**Task instructions**. Can you copy out the data exactly? Leave the images out.
━━ Material supplied
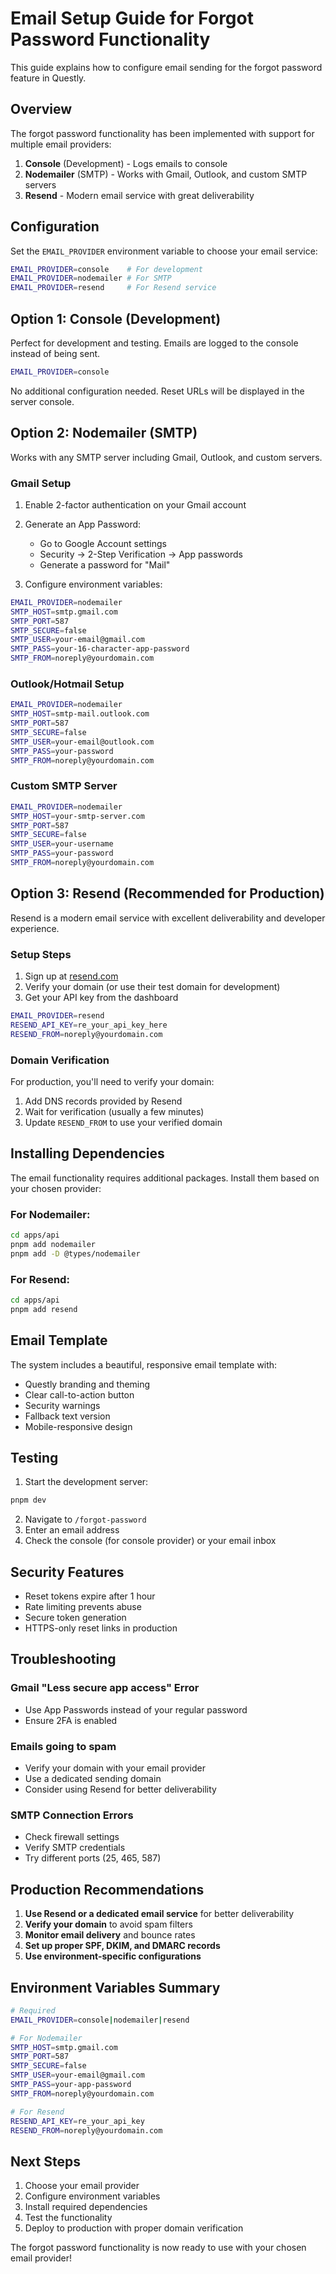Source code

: # Email Setup Guide for Forgot Password Functionality

This guide explains how to configure email sending for the forgot password feature in Questly.

## Overview

The forgot password functionality has been implemented with support for multiple email providers:

1. **Console** (Development) - Logs emails to console
2. **Nodemailer** (SMTP) - Works with Gmail, Outlook, and custom SMTP servers
3. **Resend** - Modern email service with great deliverability

## Configuration

Set the `EMAIL_PROVIDER` environment variable to choose your email service:

```bash
EMAIL_PROVIDER=console    # For development
EMAIL_PROVIDER=nodemailer # For SMTP
EMAIL_PROVIDER=resend     # For Resend service
```

## Option 1: Console (Development)

Perfect for development and testing. Emails are logged to the console instead of being sent.

```bash
EMAIL_PROVIDER=console
```

No additional configuration needed. Reset URLs will be displayed in the server console.

## Option 2: Nodemailer (SMTP)

Works with any SMTP server including Gmail, Outlook, and custom servers.

### Gmail Setup

1. Enable 2-factor authentication on your Gmail account
2. Generate an App Password:
   - Go to Google Account settings
   - Security → 2-Step Verification → App passwords
   - Generate a password for "Mail"

3. Configure environment variables:

```bash
EMAIL_PROVIDER=nodemailer
SMTP_HOST=smtp.gmail.com
SMTP_PORT=587
SMTP_SECURE=false
SMTP_USER=your-email@gmail.com
SMTP_PASS=your-16-character-app-password
SMTP_FROM=noreply@yourdomain.com
```

### Outlook/Hotmail Setup

```bash
EMAIL_PROVIDER=nodemailer
SMTP_HOST=smtp-mail.outlook.com
SMTP_PORT=587
SMTP_SECURE=false
SMTP_USER=your-email@outlook.com
SMTP_PASS=your-password
SMTP_FROM=noreply@yourdomain.com
```

### Custom SMTP Server

```bash
EMAIL_PROVIDER=nodemailer
SMTP_HOST=your-smtp-server.com
SMTP_PORT=587
SMTP_SECURE=false
SMTP_USER=your-username
SMTP_PASS=your-password
SMTP_FROM=noreply@yourdomain.com
```

## Option 3: Resend (Recommended for Production)

Resend is a modern email service with excellent deliverability and developer experience.

### Setup Steps

1. Sign up at [resend.com](https://resend.com)
2. Verify your domain (or use their test domain for development)
3. Get your API key from the dashboard

```bash
EMAIL_PROVIDER=resend
RESEND_API_KEY=re_your_api_key_here
RESEND_FROM=noreply@yourdomain.com
```

### Domain Verification

For production, you'll need to verify your domain:
1. Add DNS records provided by Resend
2. Wait for verification (usually a few minutes)
3. Update `RESEND_FROM` to use your verified domain

## Installing Dependencies

The email functionality requires additional packages. Install them based on your chosen provider:

### For Nodemailer:
```bash
cd apps/api
pnpm add nodemailer
pnpm add -D @types/nodemailer
```

### For Resend:
```bash
cd apps/api
pnpm add resend
```

## Email Template

The system includes a beautiful, responsive email template with:
- Questly branding and theming
- Clear call-to-action button
- Security warnings
- Fallback text version
- Mobile-responsive design

## Testing

1. Start the development server:
```bash
pnpm dev
```

2. Navigate to `/forgot-password`
3. Enter an email address
4. Check the console (for console provider) or your email inbox

## Security Features

- Reset tokens expire after 1 hour
- Rate limiting prevents abuse
- Secure token generation
- HTTPS-only reset links in production

## Troubleshooting

### Gmail "Less secure app access" Error
- Use App Passwords instead of your regular password
- Ensure 2FA is enabled

### Emails going to spam
- Verify your domain with your email provider
- Use a dedicated sending domain
- Consider using Resend for better deliverability

### SMTP Connection Errors
- Check firewall settings
- Verify SMTP credentials
- Try different ports (25, 465, 587)

## Production Recommendations

1. **Use Resend or a dedicated email service** for better deliverability
2. **Verify your domain** to avoid spam filters
3. **Monitor email delivery** and bounce rates
4. **Set up proper SPF, DKIM, and DMARC records**
5. **Use environment-specific configurations**

## Environment Variables Summary

```bash
# Required
EMAIL_PROVIDER=console|nodemailer|resend

# For Nodemailer
SMTP_HOST=smtp.gmail.com
SMTP_PORT=587
SMTP_SECURE=false
SMTP_USER=your-email@gmail.com
SMTP_PASS=your-app-password
SMTP_FROM=noreply@yourdomain.com

# For Resend
RESEND_API_KEY=re_your_api_key
RESEND_FROM=noreply@yourdomain.com
```

## Next Steps

1. Choose your email provider
2. Configure environment variables
3. Install required dependencies
4. Test the functionality
5. Deploy to production with proper domain verification

The forgot password functionality is now ready to use with your chosen email provider!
━━━━
**Answer space**.
Source code

: # Email Setup Guide for Forgot Password Functionality

This guide explains how to configure email sending for the forgot password feature in Questly.

## Overview

The forgot password functionality has been implemented with support for multiple email providers:

1. **Console** (Development) - Logs emails to console
2. **Nodemailer** (SMTP) - Works with Gmail, Outlook, and custom SMTP servers
3. **Resend** - Modern email service with great deliverability

## Configuration

Set the `EMAIL_PROVIDER` environment variable to choose your email service:

```bash
EMAIL_PROVIDER=console    # For development
EMAIL_PROVIDER=nodemailer # For SMTP
EMAIL_PROVIDER=resend     # For Resend service
```

## Option 1: Console (Development)

Perfect for development and testing. Emails are logged to the console instead of being sent.

```bash
EMAIL_PROVIDER=console
```

No additional configuration needed. Reset URLs will be displayed in the server console.

## Option 2: Nodemailer (SMTP)

Works with any SMTP server including Gmail, Outlook, and custom servers.

### Gmail Setup

1. Enable 2-factor authentication on your Gmail account
2. Generate an App Password:
   - Go to Google Account settings
   - Security → 2-Step Verification → App passwords
   - Generate a password for "Mail"

3. Configure environment variables:

```bash
EMAIL_PROVIDER=nodemailer
SMTP_HOST=smtp.gmail.com
SMTP_PORT=587
SMTP_SECURE=false
SMTP_USER=your-email@gmail.com
SMTP_PASS=your-16-character-app-password
SMTP_FROM=noreply@yourdomain.com
```

### Outlook/Hotmail Setup

```bash
EMAIL_PROVIDER=nodemailer
SMTP_HOST=smtp-mail.outlook.com
SMTP_PORT=587
SMTP_SECURE=false
SMTP_USER=your-email@outlook.com
SMTP_PASS=your-password
SMTP_FROM=noreply@yourdomain.com
```

### Custom SMTP Server

```bash
EMAIL_PROVIDER=nodemailer
SMTP_HOST=your-smtp-server.com
SMTP_PORT=587
SMTP_SECURE=false
SMTP_USER=your-username
SMTP_PASS=your-password
SMTP_FROM=noreply@yourdomain.com
```

## Option 3: Resend (Recommended for Production)

Resend is a modern email service with excellent deliverability and developer experience.

### Setup Steps

1. Sign up at [resend.com](https://resend.com)
2. Verify your domain (or use their test domain for development)
3. Get your API key from the dashboard

```bash
EMAIL_PROVIDER=resend
RESEND_API_KEY=re_your_api_key_here
RESEND_FROM=noreply@yourdomain.com
```

### Domain Verification

For production, you'll need to verify your domain:
1. Add DNS records provided by Resend
2. Wait for verification (usually a few minutes)
3. Update `RESEND_FROM` to use your verified domain

## Installing Dependencies

The email functionality requires additional packages. Install them based on your chosen provider:

### For Nodemailer:
```bash
cd apps/api
pnpm add nodemailer
pnpm add -D @types/nodemailer
```

### For Resend:
```bash
cd apps/api
pnpm add resend
```

## Email Template

The system includes a beautiful, responsive email template with:
- Questly branding and theming
- Clear call-to-action button
- Security warnings
- Fallback text version
- Mobile-responsive design

## Testing

1. Start the development server:
```bash
pnpm dev
```

2. Navigate to `/forgot-password`
3. Enter an email address
4. Check the console (for console provider) or your email inbox

## Security Features

- Reset tokens expire after 1 hour
- Rate limiting prevents abuse
- Secure token generation
- HTTPS-only reset links in production

## Troubleshooting

### Gmail "Less secure app access" Error
- Use App Passwords instead of your regular password
- Ensure 2FA is enabled

### Emails going to spam
- Verify your domain with your email provider
- Use a dedicated sending domain
- Consider using Resend for better deliverability

### SMTP Connection Errors
- Check firewall settings
- Verify SMTP credentials
- Try different ports (25, 465, 587)

## Production Recommendations

1. **Use Resend or a dedicated email service** for better deliverability
2. **Verify your domain** to avoid spam filters
3. **Monitor email delivery** and bounce rates
4. **Set up proper SPF, DKIM, and DMARC records**
5. **Use environment-specific configurations**

## Environment Variables Summary

```bash
# Required
EMAIL_PROVIDER=console|nodemailer|resend

# For Nodemailer
SMTP_HOST=smtp.gmail.com
SMTP_PORT=587
SMTP_SECURE=false
SMTP_USER=your-email@gmail.com
SMTP_PASS=your-app-password
SMTP_FROM=noreply@yourdomain.com

# For Resend
RESEND_API_KEY=re_your_api_key
RESEND_FROM=noreply@yourdomain.com
```

## Next Steps

1. Choose your email provider
2. Configure environment variables
3. Install required dependencies
4. Test the functionality
5. Deploy to production with proper domain verification

The forgot password functionality is now ready to use with your chosen email provider!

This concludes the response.